Despite significant research, it is not yet clear whether RA itself is responsible for the increased cancer risk, if medications used to treat RA affect the risk of malignancy, or if it is a combination of both factors.2
DMARDs form the backbone of treatment for RA. These therapies work through targeting and modifying immunologic pathways involved in the development of RA.2 Data from early studies raised concerns that the use of DMARD therapy, in particular biologics, may increase the risk of malignancies in patients with RA.3 However, robust analyses of more recent data suggest that methotrexate, biologic DMARDs, and synthetic DMARDs are not associated with an overall increased risk for malignancies.1,4-7
For instance, recent data from a large (~125,000 patients) collaborative project that pooled data from 11 registries in 9 European countries found no evidence that biologic DMARDs increase the risk of lymphoma and malignant melanoma beyond the normal background risk in patients with RA.1,3 Similarly, patients receiving biologic DMARDs do not appear to be at increased risk for solid cancers (e.g., breast, lung, colorectal cancers) and non-melanoma skin cancers compared to those treated with conventional DMARDs.7
Such findings can be reassuring to patients as the benefits of DMARD therapy for reducing disease activity likely outweigh the risk of treatment-related malignancy.

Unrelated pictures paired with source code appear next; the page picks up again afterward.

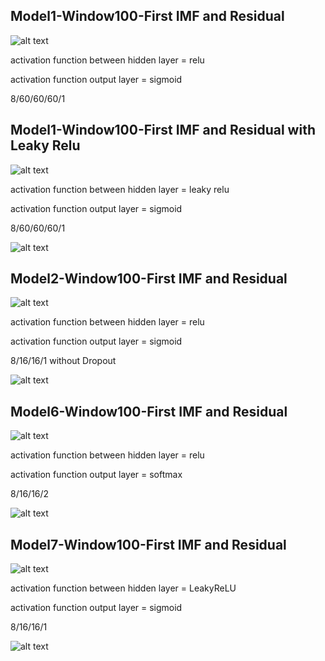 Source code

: ## Model1-Window100-First IMF and Residual
![alt text](Model1_w100_IMFResidual.png)

activation function between hidden layer = relu

activation function output layer = sigmoid

8/60/60/60/1

## Model1-Window100-First IMF and Residual with Leaky Relu
![alt text](Model1_w100_IMFResidual.png)

activation function between hidden layer = leaky relu

activation function output layer = sigmoid

8/60/60/60/1


![alt text](Model1_w100_IMFResidual_Result.png)

## Model2-Window100-First IMF and Residual
![alt text](Model2_w100_IMFResidual.png)

activation function between hidden layer = relu

activation function output layer = sigmoid

8/16/16/1 without Dropout

![alt text](Model2_w100_IMFResidual_Result.png)



## Model6-Window100-First IMF and Residual
![alt text](Model6_w100_IMFResidual.png)

activation function between hidden layer = relu

activation function output layer = softmax

8/16/16/2

![alt text](Model6_w100_IMFResidual_Result.png)


## Model7-Window100-First IMF and Residual
![alt text](Model7_w100_IMFResidual.png)

activation function between hidden layer = LeakyReLU

activation function output layer = sigmoid

8/16/16/1

![alt text](Model7_w100_IMFResidual_Result.png)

1. Mercer LK, Regierer AC, Mariette X, et al. Spectrum of lymphomas across different drug treatment groups in rheumatoid arthritis: a European registries collaborative project. Ann Rheum Dis. 2017;76(12):2025-2030.
2. Simon TA, Thompson A, Gandhi KK, Hochberg MC, Suissa S. Incidence of malignancy in adult patients with rheumatoid arthritis: a meta-analysis. Arthritis Res Ther. 2015;17:212.
3. Mercer LK, Askling J, Raaschou P, et al. Risk of invasive melanoma in patients with rheumatoid arthritis treated with biologics: results from a collaborative project of 11 European biologic registers. Ann Rheum Dis. 2017;76(2):386-391.
4. Mercer LK, Galloway JB, Lunt M, et al. Risk of lymphoma in patients exposed to antitumour necrosis factor therapy: results from the British Society for Rheumatology Biologics Register for Rheumatoid Arthritis. Ann Rheum Dis. 2017;76(3):497-503.
5. Wilton KM, Matteson EL. Malignancy incidence, management, and prevention in patients with rheumatoid arthritis. Rheumatol Ther. 2017;4(2):333-347.
6. Wadstrom H, Frisell T, Askling J, Anti-Rheumatic therapy in Sweden Study G. Malignant neoplasms in patients with rheumatoid arthritis treated with tumor necrosis factor inhibitors, tocilizumab, abatacept, or rituximab in clinical practice: A nationwide cohort study from Sweden. JAMA Int Med. 2017;177(11):1605-1612.
7. Ramiro S, Sepriano A, Chatzidionysiou K, et al. Safety of synthetic and biological DMARDs: a systematic literature review informing the 2016 update of the EULAR recommendations for management of rheumatoid arthritis. Ann Rheum Dis. 2017;76(6):1101-1136.